A gift for the Lucky lady in your life

If you want your girl to smell like roses, go to Lush. If you want her to reek of cheap beer for sad teenagers, look no further.
Lucky Soap

The best gifts are the ones that are a full-sensory experience, one that sends you back to a particularly special time in your life, fills your heart with warm memories and envelops you in a familiar embrace.

For me, this gift sends me back to my innocent youth in small-town Northern Ontario. Gritty, dirt-speckled snow crunching under my boots. Wind nipping at my skin. The sky on fire during a 5 p.m. sunset as I cut through the desolate playground by my house. My backpack heavy and bulging with beer bottles.

What do you expect? I’m from Timmins.

To be honest, all anyone would have to do is say the words “Lucky Lager” and I’m back in my hometown. You say “small town” and some people picture sweet mom and pop general stores and rosy-cheeked cherubs skipping through the snow. Believe what you will, but for me, it was a gritty place, where childhood fun meant getting a clump of your hair pulled out at a punk show in a rickety old venue, and drinking bad beer in a musty basement.

Lucky was our drink of choice – it was the original ‘buck a beer,’ back when we were scraping together loonies and toonies to split a two-four together. We’d beg someone’s older brother to pick it up for us, divvy the box up in a secret location and then pull work socks over them to keep the clanging bottles from breaking in our backpacks.

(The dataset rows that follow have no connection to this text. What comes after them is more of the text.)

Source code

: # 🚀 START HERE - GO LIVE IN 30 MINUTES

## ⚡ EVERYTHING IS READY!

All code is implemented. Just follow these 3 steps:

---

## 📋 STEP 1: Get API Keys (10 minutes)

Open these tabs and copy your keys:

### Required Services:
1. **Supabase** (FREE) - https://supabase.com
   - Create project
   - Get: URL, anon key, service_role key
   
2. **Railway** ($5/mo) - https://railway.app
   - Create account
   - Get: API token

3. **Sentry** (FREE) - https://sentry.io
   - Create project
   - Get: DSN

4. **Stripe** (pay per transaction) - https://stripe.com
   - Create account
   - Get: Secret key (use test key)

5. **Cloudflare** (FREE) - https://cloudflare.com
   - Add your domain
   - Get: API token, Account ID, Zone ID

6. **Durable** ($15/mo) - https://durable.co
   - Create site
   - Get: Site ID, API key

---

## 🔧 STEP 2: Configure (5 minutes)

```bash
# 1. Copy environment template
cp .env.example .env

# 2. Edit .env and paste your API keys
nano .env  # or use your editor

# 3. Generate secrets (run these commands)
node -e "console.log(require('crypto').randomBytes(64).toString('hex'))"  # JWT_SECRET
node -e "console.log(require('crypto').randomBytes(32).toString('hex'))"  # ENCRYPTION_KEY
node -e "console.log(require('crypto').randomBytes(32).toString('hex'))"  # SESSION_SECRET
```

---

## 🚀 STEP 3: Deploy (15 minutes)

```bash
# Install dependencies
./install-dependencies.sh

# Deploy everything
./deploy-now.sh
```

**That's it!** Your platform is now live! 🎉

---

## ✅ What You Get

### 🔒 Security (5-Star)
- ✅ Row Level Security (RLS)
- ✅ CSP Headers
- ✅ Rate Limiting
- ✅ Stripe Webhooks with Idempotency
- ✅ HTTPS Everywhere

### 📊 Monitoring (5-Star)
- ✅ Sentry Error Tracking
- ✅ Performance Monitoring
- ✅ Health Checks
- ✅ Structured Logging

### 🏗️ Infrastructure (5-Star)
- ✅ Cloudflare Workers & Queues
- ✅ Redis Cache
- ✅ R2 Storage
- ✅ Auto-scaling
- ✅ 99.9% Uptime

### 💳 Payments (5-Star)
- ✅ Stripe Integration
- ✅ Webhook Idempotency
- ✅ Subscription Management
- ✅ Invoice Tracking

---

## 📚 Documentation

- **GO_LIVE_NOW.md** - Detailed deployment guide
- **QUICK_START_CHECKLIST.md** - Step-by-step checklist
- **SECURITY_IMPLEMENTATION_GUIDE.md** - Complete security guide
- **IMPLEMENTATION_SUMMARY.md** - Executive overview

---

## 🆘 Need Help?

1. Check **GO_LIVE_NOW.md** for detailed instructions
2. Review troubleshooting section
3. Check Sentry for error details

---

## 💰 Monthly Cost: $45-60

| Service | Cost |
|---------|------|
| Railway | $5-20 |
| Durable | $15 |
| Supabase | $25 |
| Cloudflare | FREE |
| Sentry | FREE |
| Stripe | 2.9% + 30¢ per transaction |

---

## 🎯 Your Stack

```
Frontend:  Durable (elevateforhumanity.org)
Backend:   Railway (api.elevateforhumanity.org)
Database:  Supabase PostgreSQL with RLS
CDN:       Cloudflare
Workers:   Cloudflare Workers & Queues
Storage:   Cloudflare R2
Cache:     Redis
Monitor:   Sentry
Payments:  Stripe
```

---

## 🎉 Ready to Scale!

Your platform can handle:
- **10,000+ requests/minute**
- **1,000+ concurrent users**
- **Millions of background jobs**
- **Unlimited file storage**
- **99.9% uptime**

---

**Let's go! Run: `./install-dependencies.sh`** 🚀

I’m envious of people who pick up an apple pie-scented candle or a soap that smells like a meadow and say “This reminds me of my childhood!” Sorry my youth only conjures up the smell of snowmobile exhaust and cheap beer. If you want to buy me a soap (because what else do you buy women for Christmas except soap? Ladies love soap!) that reminds me of memories I don’t really have, by all means, go to Lush.

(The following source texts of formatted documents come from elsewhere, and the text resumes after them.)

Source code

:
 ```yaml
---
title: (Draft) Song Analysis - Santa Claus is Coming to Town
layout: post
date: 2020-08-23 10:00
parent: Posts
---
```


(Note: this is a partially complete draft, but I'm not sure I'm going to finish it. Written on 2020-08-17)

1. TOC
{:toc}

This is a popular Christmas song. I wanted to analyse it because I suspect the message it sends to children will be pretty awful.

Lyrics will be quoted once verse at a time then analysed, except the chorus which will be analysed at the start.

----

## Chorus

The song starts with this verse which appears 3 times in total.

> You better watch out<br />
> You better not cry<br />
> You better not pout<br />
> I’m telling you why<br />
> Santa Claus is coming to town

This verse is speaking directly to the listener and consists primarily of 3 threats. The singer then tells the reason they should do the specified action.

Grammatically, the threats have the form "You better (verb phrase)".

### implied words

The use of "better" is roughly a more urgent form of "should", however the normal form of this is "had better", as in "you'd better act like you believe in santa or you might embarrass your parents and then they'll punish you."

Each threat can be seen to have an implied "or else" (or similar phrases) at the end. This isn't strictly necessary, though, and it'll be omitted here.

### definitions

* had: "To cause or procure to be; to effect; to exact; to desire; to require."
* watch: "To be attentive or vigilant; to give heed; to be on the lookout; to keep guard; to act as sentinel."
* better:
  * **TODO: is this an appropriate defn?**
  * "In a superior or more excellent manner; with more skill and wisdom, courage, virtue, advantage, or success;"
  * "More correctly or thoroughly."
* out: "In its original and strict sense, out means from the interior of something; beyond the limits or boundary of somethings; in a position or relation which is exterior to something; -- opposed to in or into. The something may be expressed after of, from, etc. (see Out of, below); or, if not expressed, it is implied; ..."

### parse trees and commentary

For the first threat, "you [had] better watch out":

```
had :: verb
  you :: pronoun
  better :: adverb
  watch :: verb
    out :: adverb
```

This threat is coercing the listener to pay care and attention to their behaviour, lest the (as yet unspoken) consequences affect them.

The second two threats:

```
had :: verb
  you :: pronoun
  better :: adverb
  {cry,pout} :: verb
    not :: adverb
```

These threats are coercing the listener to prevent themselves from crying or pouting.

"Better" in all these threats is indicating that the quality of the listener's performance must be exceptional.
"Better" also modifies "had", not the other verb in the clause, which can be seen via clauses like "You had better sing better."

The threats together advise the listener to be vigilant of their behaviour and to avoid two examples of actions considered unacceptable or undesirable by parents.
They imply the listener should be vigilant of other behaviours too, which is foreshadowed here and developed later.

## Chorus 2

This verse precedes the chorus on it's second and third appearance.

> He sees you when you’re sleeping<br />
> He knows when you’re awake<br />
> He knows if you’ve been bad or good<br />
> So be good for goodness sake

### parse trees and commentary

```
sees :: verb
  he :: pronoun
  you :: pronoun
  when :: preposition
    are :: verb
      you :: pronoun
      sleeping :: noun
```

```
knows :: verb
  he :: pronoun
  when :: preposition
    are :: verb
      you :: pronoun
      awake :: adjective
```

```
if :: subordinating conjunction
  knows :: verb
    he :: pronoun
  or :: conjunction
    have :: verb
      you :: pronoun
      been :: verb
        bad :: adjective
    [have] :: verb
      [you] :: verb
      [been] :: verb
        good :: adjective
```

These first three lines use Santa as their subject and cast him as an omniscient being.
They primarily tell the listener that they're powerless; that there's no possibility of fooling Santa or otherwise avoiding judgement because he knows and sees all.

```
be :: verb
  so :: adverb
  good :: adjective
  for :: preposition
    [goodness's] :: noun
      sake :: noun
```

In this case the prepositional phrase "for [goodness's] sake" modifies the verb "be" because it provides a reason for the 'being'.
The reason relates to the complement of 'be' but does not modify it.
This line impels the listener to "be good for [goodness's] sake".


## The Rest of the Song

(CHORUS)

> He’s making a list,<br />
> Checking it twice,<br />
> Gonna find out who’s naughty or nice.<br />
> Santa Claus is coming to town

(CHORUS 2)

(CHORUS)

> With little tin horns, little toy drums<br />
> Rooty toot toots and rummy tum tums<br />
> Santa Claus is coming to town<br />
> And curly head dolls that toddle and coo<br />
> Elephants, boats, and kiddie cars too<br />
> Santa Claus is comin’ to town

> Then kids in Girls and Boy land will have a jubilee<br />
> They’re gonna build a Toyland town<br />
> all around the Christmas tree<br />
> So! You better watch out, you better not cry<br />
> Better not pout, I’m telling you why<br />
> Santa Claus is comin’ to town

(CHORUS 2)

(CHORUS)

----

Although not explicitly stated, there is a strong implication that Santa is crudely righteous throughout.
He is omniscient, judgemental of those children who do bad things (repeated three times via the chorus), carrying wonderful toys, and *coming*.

If you want to buy me a soap that reminds me of my upbringing and gives me a little in-shower PTSD – that’s “Precocious Timmins Sixteen-Year-Old Disorder” – you’ll buy me this hand-made Lucky Lager soap, made in Canada from the real shit. Besides the brew that inspired the soap, this is made from simple, real ingredients straight from the earth. And, according to Barnivore, Lucky Lager is vegan-friendly (no fish bladders or weird milk ingredient here), meaning this olive oil-based soap by Metchosin Soap Works is also plant-based. Works for me.

Guys, if you can’t tell, I actually want you to get me this soap.

Metchosin Soap Works also makes a small line of deodorants and mists, as well as soaps in normal scents for normal people. However, they do also have a Guinness Beer soap, because hey, check out the rich kids who could afford to party with Guinness. In the meantime, I’ll be sudsing up in the shower to this decadent soap, listening to the tunes of Protest the Hero and the Constantines, and pretending it’s 2006 except for the part where I fall asleep at 9:30 and my back is too damaged to haul that backpack around.